Although the "Flaming Red Soft Drink of the Old West" – along with Wild West Sarsaparilla and the new Wild West Lemonade – are brewed elsewhere, company headquarters are here in an out-of-the-way office on West 12th Street.
"We're not in with the big three – Coca-Cola, Pepsi-Cola and Seven-Up – but each year our volume increases, which tells you something when we have no national advertising campaign," says Gerald Strohacker, president of World Trade, Inc.
Currently, through a dozen franchises and "umpteen" distributors in many states, his firm markets several million cases a year of the three drinks in cans, syrup and bottles.

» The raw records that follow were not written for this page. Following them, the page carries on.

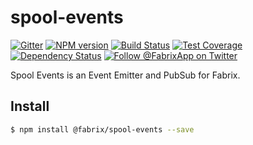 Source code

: # spool-events

[![Gitter][gitter-image]][gitter-url]
[![NPM version][npm-image]][npm-url]
[![Build Status][ci-image]][ci-url]
[![Test Coverage][coverage-image]][coverage-url]
[![Dependency Status][daviddm-image]][daviddm-url]
[![Follow @FabrixApp on Twitter][twitter-image]][twitter-url]

Spool Events is an Event Emitter and PubSub for Fabrix.

## Install
```sh
$ npm install @fabrix/spool-events --save
```

[npm-image]: https://img.shields.io/npm/v/@fabrix/spool-events.svg?style=flat-square
[npm-url]: https://npmjs.org/package/@fabrix/spool-events
[ci-image]: https://img.shields.io/circleci/project/github/fabrix-app/spool-events/master.svg
[ci-url]: https://circleci.com/gh/fabrix-app/spool-events/tree/master
[daviddm-image]: http://img.shields.io/david/fabrix-app/spool-events.svg?style=flat-square
[daviddm-url]: https://david-dm.org/fabrix-app/spool-events
[gitter-image]: http://img.shields.io/badge/+%20GITTER-JOIN%20CHAT%20%E2%86%92-1DCE73.svg?style=flat-square
[gitter-url]: https://gitter.im/fabrix-app/fabrix
[twitter-image]: https://img.shields.io/twitter/follow/FabrixApp.svg?style=social
[twitter-url]: https://twitter.com/FabrixApp
[coverage-image]: https://img.shields.io/codeclimate/coverage/github/fabrix-app/spool-events.svg?style=flat-square
[coverage-url]: https://codeclimate.com/github/fabrix-app/spool-events/coverage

UNLIKE THE legendary Indian beverage, however, firewater is not alcoholic. Rather, it's a red cherry-strawberry-cream soda concoction aimed mainly at youngsters. And most weeks in the four years the company has been selling it, letters pour in from kids, their parents and grandparents extolling the drink's virtues, Strohacker says.
"We're small enough that we can respond to all the letters. We always try to oblige the request of a small boy collecting cans or someone else who wants a bumper sticker," he said.
The company's best selling and oldest beverage is Sarsaparilla – the "First Soft Drink of the Old West" – a sweetened carbonated drink from the root beer family that is also geared toward the younger set.
World Trade, Inc. began producing the drink 11 years ago, along with eight or ten other companies, but now has only one competitor, Strohacker said proudly.
Recently, the company introduced for the summer months Wild West Lemonade, which tastes "just like Mom made it in the kitchen with fresh lemons," Strohacker said.
1974 Skaggs store ad from the Joplin Globe featuring Wild West Sarsaparilla |
"Sarsaparilla is not new in Asia, and in some parts of the world, like Puerto Rico, is regarded as a very healthful drink," Strohacker said.
Distribution is somewhat limited by state laws, according to Malcolm Hartley, former editorial editor of the Lorain Journal, the company's secretary and one of five stockholders. For example, Michigan's law of a 10-cent deposit per can forced the company out of the state.
Locally, the drinks are distributed through most beverage carry-out stores and highly visible at Al Gantose's concession stand in Lorain's Lakeview Park. Gantose, Allen Ashbolt of Lorain, and John Pappas of the insurance agency are the other stockholders.
Strohacker and Hartley are proud of the drinks' quality, which with no additives and no caffeine are as "wholesome and pure" as a soft drink can be, Hartley said. A diet drink hasn't been tested because the company prefers to shy away from saccharin.
AND THE company also has "the best cans in the business" graphically, Hartley says. The colorful Wild West scenes do indeed set the cans apart on a grocery shelf filled with soft drinks of every imaginable type.
Perhaps the only drawback to the drinks is "they don't mix with anything alcoholic, at least not that we've been able to find," Hartley laughed. When serving conventions where a mixer is desired, the company provides its own Seven-Up-type brand, Quaff, which hasn't been sold through distributors because of the direct competition with the powerful "Uncola."
The business has taken off so well that Strohacker, now a Lorain Port Authority member, was forced in 1972 to give up powerful positions as the vice chairman of the Lorain County Republican Central Committee and chairman of the Lorain Area Republican Central Committee because of the lack of time.
When the corporation was first formed in 1967, "we made a tremendous effort to do business overseas as a manufacturers representative, but the sometimes impossible government regulations made us decide to limit the business," Strohacker said.
ALTHOUGH the company could grow much larger with a national media blitz, Strohacker prefers the small-business approach.
"You can remain small and make a living or become big and face all the responsibility. Sometimes it's better to do one small thing well," he said.